The 0.3 percentage point revision, to 3.2% growth for 2025, is the bank’s third straight downward change to the economic outlook for its region, which covers emerging Europe, central Asia, the Middle East and Africa.
It warned that uncertainty around tariffs, trade wars, flagging European competitiveness and a fading “peace dividend” loomed over future prospects.
“What we see is subdued global growth momentum,” said EBRD Chief Economist Beata Javorcik.
Two of the largest 2025 growth forecast revisions – down more than 1 percentage point – were Hungary, where exports to Germany were “drastically reduced” last year, and Ukraine, where Russian attacks on electricity infrastructure weighed on the economy.
While uncertainty over trade rules can by itself have a “significant detrimental effect” on trade, investment and production, Javorcik said, slowing growth in Germany would have an even more significant direct impact on EBRD economies than tariffs.
Already, she said, there was anecdotal evidence of lower demand, for example from German automakers for Romanian IT services.
“What matters for our countries is this persistent differential between Europe, advanced Europe, and the U.S. that has emerged,” she said.
Javorcik pointed to data showing European companies falling behind those in China and the United States in research and development spending. The fading “peace dividend” could further sap that sort of investment as countries plow more money into defence at the expense of other investments.
“We are seeing this erosion of the peace dividend that’s going, particularly in the environment of higher interest rates, to crowd out social spending, crowd out spending that leads to investment in long-term growth.”

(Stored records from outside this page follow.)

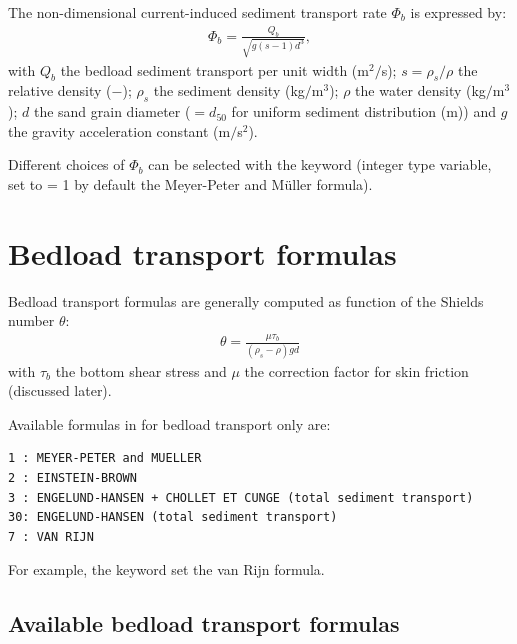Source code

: The non-dimensional current-induced sediment transport rate $\Phi_b$ is expressed by:
\begin{align}
\Phi_b = \frac{Q_b}{\sqrt{g(s-1)d^3}},
\label{eq:Phis}
\end{align}
with $Q_b$ the bedload sediment transport per unit width (m$^2/$s); $s=\rho_s/\rho$ the relative density ($-$); $\rho_s$ the sediment density (kg$/$m$^3$); $\rho$ the water density (kg$/$m$^3$); $d$ the sand grain diameter ($=d_{50}$ for uniform sediment distribution (m)) and $g$ the gravity acceleration constant (m$/$s$^2$).

Different choices of $\Phi_b$ can be selected with the keyword  (integer type variable, set to {\ttfamily = 1} by default the Meyer-Peter and M\"uller formula).

\section{Bedload transport formulas}
Bedload transport formulas are generally computed as function of the Shields number $\theta$:
\begin{align}
\theta=\frac{\mu\tau_b}{(\rho_s-\rho)gd}  
\label{eq:shieldsp}
\end{align}
with $\tau_b$ the bottom shear stress and $\mu$ the correction factor for skin friction (discussed later).

Available formulas in \sisyphe{} for bedload transport only are:
\begin{lstlisting}[frame=trBL]
1 : MEYER-PETER and MUELLER
2 : EINSTEIN-BROWN 
3 : ENGELUND-HANSEN + CHOLLET ET CUNGE (total sediment transport)
30: ENGELUND-HANSEN (total sediment transport)
7 : VAN RIJN 
\end{lstlisting}
For example, the keyword  set the van Rijn formula.

\subsection{Available bedload transport formulas}
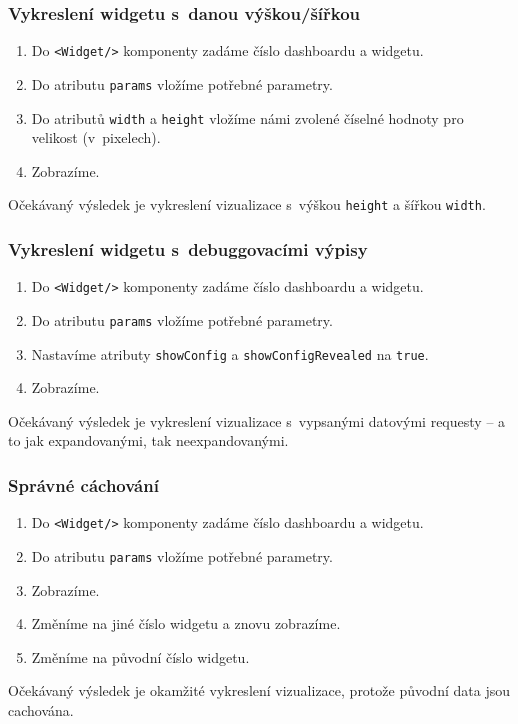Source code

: \documentclass[czech, bc, kiv, he, iso690numb]{fasthesis}
\begin{document}
\subsubsection{Vykreslení widgetu s~danou výškou/šířkou}
\begin{enumerate}
	\item Do \texttt{<Widget/>} komponenty zadáme číslo dashboardu a widgetu.
	\item Do atributu \texttt{params} vložíme potřebné parametry.
	\item Do atributů \texttt{width} a \texttt{height} vložíme námi zvolené číselné hodnoty pro velikost (v~pixelech).
	\item Zobrazíme.
\end{enumerate}
Očekávaný výsledek je vykreslení vizualizace s~výškou \texttt{height} a šířkou \texttt{width}.

\subsubsection{Vykreslení widgetu s~debuggovacími výpisy}
\begin{enumerate}
	\item Do \texttt{<Widget/>} komponenty zadáme číslo dashboardu a widgetu.
	\item Do atributu \texttt{params} vložíme potřebné parametry.
	\item Nastavíme atributy \texttt{showConfig} a \texttt{showConfigRevealed} na \texttt{true}.
	\item Zobrazíme.
\end{enumerate}
Očekávaný výsledek je vykreslení vizualizace s~vypsanými datovými requesty – a to jak expandovanými, tak neexpandovanými.

\subsubsection{Správné cáchování}
\begin{enumerate}
	\item Do \texttt{<Widget/>} komponenty zadáme číslo dashboardu a widgetu.
	\item Do atributu \texttt{params} vložíme potřebné parametry.
	\item Zobrazíme.
	\item Změníme na jiné číslo widgetu a znovu zobrazíme.
	\item Změníme na původní číslo widgetu.
\end{enumerate}
Očekávaný výsledek je okamžité vykreslení vizualizace, protože původní data jsou cachována.
\end{document}
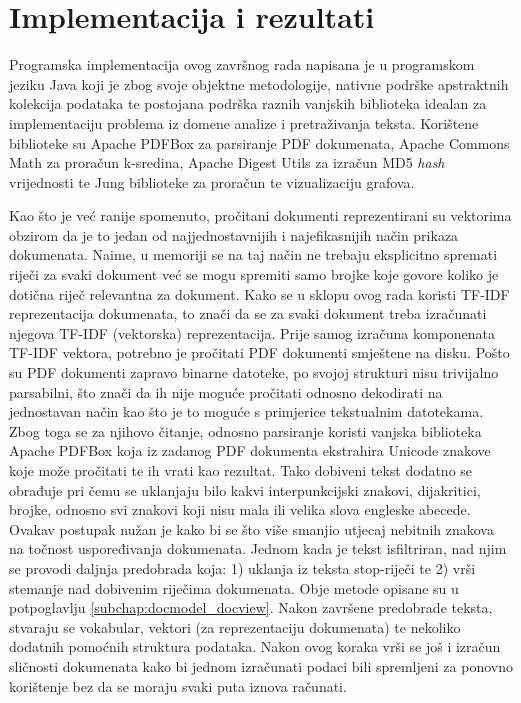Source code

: \documentclass[times, utf8, zavrsni]{fer}
\begin{document}
\chapter{Implementacija i rezultati}
\label{chap:impl}
Programska implementacija ovog završnog rada napisana je u programskom jeziku Java koji je zbog svoje objektne metodologije, nativne podrške apstraktnih kolekcija podataka te postojana podrška raznih vanjskih biblioteka idealan za implementaciju problema iz domene analize i pretraživanja teksta.
Korištene biblioteke su Apache PDFBox za parsiranje PDF dokumenata, Apache Commons Math za proračun k-sredina, Apache Digest Utils za izračun MD5 \textit{hash} vrijednosti te Jung biblioteke za proračun te vizualizaciju grafova. \par
Kao što je već ranije spomenuto, pročitani dokumenti reprezentirani su vektorima obzirom da je to jedan od  najjednostavnijih i najefikasnijih način prikaza dokumenata. Naime, u memoriji se na taj način ne trebaju eksplicitno spremati riječi za svaki dokument već se mogu spremiti samo brojke koje govore koliko je dotična riječ relevantna za dokument. Kako se u sklopu ovog rada koristi TF-IDF reprezentacija dokumenata, to znači da se za svaki dokument treba izračunati njegova TF-IDF (vektorska) reprezentacija. Prije samog izračuna komponenata TF-IDF vektora, potrebno je pročitati PDF dokumenti smještene na disku. Pošto su PDF dokumenti zapravo binarne datoteke, po svojoj strukturi nisu trivijalno parsabilni, što znači da ih nije moguće pročitati odnosno dekodirati na jednostavan način kao što je to moguće s primjerice tekstualnim datotekama. Zbog toga se za njihovo čitanje, odnosno parsiranje koristi vanjska biblioteka Apache PDFBox koja iz zadanog PDF dokumenta ekstrahira Unicode znakove koje može pročitati te ih vrati kao rezultat. Tako dobiveni tekst dodatno se obrađuje pri čemu se uklanjaju bilo kakvi interpunkcijski znakovi, dijakritici, brojke, odnosno svi znakovi koji nisu mala ili velika slova engleske abecede. Ovakav postupak nužan je kako bi se što više smanjio utjecaj nebitnih znakova na točnost uspoređivanja dokumenata.
Jednom kada je tekst isfiltriran, nad njim se provodi daljnja predobrada koja: 1) uklanja iz teksta stop-riječi te 2) vrši stemanje nad dobivenim riječima dokumenata. Obje metode opisane su u potpoglavlju
\ref{subchap:docmodel_docview}. Nakon završene predobrade teksta, stvaraju se vokabular, vektori (za reprezentaciju dokumenata) te nekoliko dodatnih pomoćnih struktura podataka. Nakon ovog koraka vrši se još i izračun sličnosti dokumenata kako bi jednom izračunati podaci bili spremljeni za ponovno korištenje bez da se moraju svaki puta iznova računati.
\end{document}
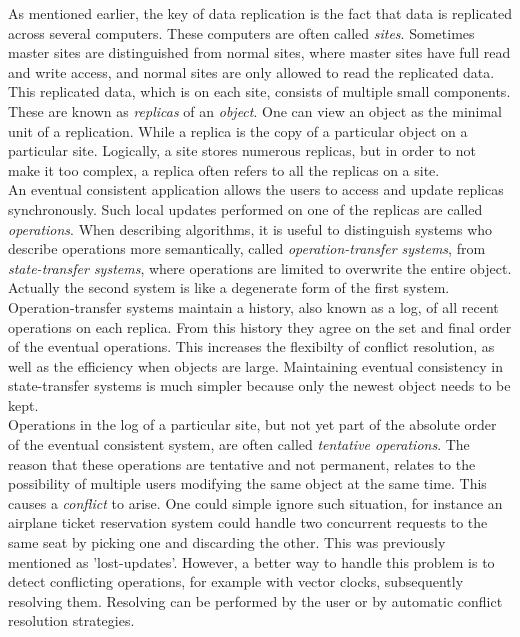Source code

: \documentclass[a4paper,12pt]{report}
\begin{document}
As mentioned earlier, the key of data replication is the fact that data is replicated across several computers. These computers are often called \textit{sites}. Sometimes master sites are distinguished from normal sites, where master sites have full read and write access, and normal sites are only allowed to read the replicated data. This replicated data, which is on each site, consists of multiple small components. These are known as \textit{replicas} of an \textit{object}. One can view an object as the minimal unit of a replication. While a replica is the copy of a particular object on a particular site. Logically, a site stores numerous replicas, but in order to not make it too complex, a replica often refers to all the replicas on a site. \\
\indent An eventual consistent application allows the users to access and update replicas synchronously. Such local updates performed on one of the replicas are called \textit{operations}. When describing algorithms, it is useful to distinguish systems who describe operations more semantically, called \textit{operation-transfer systems}, from \textit{state-transfer systems}, where operations are limited to overwrite the entire object. Actually the second system is like a degenerate form of the first system. Operation-transfer systems maintain a history, also known as a log, of all recent operations on each replica. From this history they agree on the set and final order of the eventual operations. This increases the flexibilty of conflict resolution, as well as the efficiency when objects are large. Maintaining eventual consistency in state-transfer systems is much simpler because only the newest object needs to be kept. \\
\indent Operations in the log of a particular site, but not yet part of the absolute order of the eventual consistent system, are often called \textit{tentative operations}. The reason that these operations are tentative and not permanent, relates to the possibility of multiple users modifying the same object at the same time. This causes a \textit{conflict} to arise. One could simple ignore such situation, for instance an airplane ticket reservation system could handle two concurrent requests to the same seat by picking one and discarding the other. This was previously mentioned as 'lost-updates'. However, a better way to handle this problem is to detect conflicting operations, for example with vector clocks, subsequently resolving them. Resolving can be performed by the user or by automatic conflict resolution strategies. \\
\end{document}
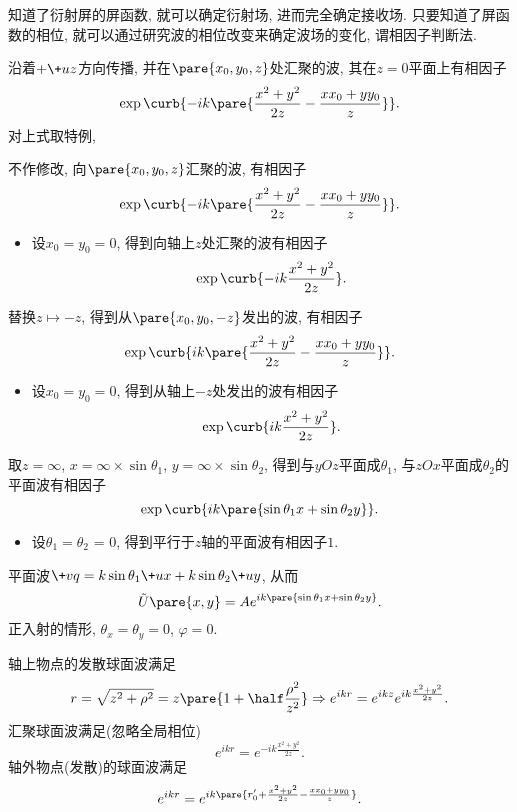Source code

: \documentclass{ctexart}
\begin{document}
知道了衍射屏的屏函数, 就可以确定衍射场, 进而完全确定接收场. 只要知道了屏函数的相位, 就可以通过研究波的相位改变来确定波场的变化, 谓相因子判断法.
\par
沿着$+\+uz$方向传播, 并在$\pare{x_0, y_0, z}$处汇聚的波, 其在$z=0$平面上有相因子
\[ \exp\curb{-ik\pare{\frac{x^2+y^2}{2z} - \frac{xx_0+yy_0}{z}}}. \]
对上式取特例,
\begin{cenum}
    \item 不作修改, 向$\pare{x_0, y_0, z}$汇聚的波, 有相因子
    \[ \exp\curb{-ik\pare{\frac{x^2+y^2}{2z} - \frac{xx_0+yy_0}{z}}}. \]
    \begin{itemize}
        \item 设$x_0 = y_0 = 0$, 得到向轴上$z$处汇聚的波有相因子
        \[ \exp\curb{-ik \frac{x^2+y^2}{2z}}. \]
    \end{itemize}
    \item 替换$z\mapsto -z$, 得到从$\pare{x_0, y_0, -z}$发出的波, 有相因子
    \[ \exp\curb{ik\pare{\frac{x^2+y^2}{2z} - \frac{xx_0 + yy_0}{z}}}. \]
    \begin{itemize}
        \item 设$x_0 = y_0 = 0$, 得到从轴上$-z$处发出的波有相因子
        \[ \exp\curb{ik \frac{x^2+y^2}{2z}}. \]
    \end{itemize}
    \item 取$z=\infty$, $x = \infty \times \sin \theta_1$, $y = \infty\times \sin\theta_2$, 得到与$yOz$平面成$\theta_1$, 与$zOx$平面成$\theta_2$的平面波有相因子
    \[ \exp\curb{ik\pare{\sin\theta_1 x + \sin\theta_2 y}}. \]
    \begin{itemize}
        \item 设$\theta_1 = \theta_2$ = 0, 得到平行于$z$轴的平面波有相因子$1$.
    \end{itemize}
\end{cenum}
\begin{sample}
    \begin{ex}
        平面波$\+vq = k\sin\theta_1\+ux + k\sin\theta_2\+uy$, 从而
        \[ \tilde{U}\pare{x,y} = Ae^{ik\pare{\sin\theta_1 x + \sin\theta_2 y}}. \]
        正入射的情形, $\theta_x = \theta_y = 0$, $\varphi = 0$.
        \par
        轴上物点的发散球面波满足
        \[ r = \sqrt{z^2 + \rho^2} = z\pare{1+\half \frac{\rho^2}{z^2}}\Rightarrow e^{ikr} = e^{ikz}e^{ik \frac{x^2+y^2}{2z}}. \]
        汇聚球面波满足(忽略全局相位)
        \[ e^{ikr} = e^{-ik \frac{x^2+y^2}{2z}}. \]
        轴外物点(发散)的球面波满足
        \[ e^{ikr} = e^{ik\pare{r_0' + \frac{x^2+y^2}{2z} - \frac{xx_0+yy_0}{z}}}. \]
    \end{ex}
\end{sample}
\end{document}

Defence spending as a portion of GDP in EBRD regions nearly doubled over the last decade, from around 1.8% of GDP in 2014 to around 3.5% in 2023, with big increases in Ukraine, Poland and Estonia but also Lebanon, Armenia and Kyrgyzstan.
Whether such spending could boost economic growth, Javorcik said, hinged on whether it benefited domestic industry or focused on imports. But, she added, a European version of the U.S. Defense Advanced Research Projects Agency, which develops new technologies for the military, could help.
“If the EU were to embark on this mission-led approach to defence, with big investments in research and development…, spillovers of that R&D effort to civilian usage could boost competitiveness and innovation in Europe,” she said.
“That could alleviate some of the challenges related to Europe falling behind our innovation relative to the U.S.”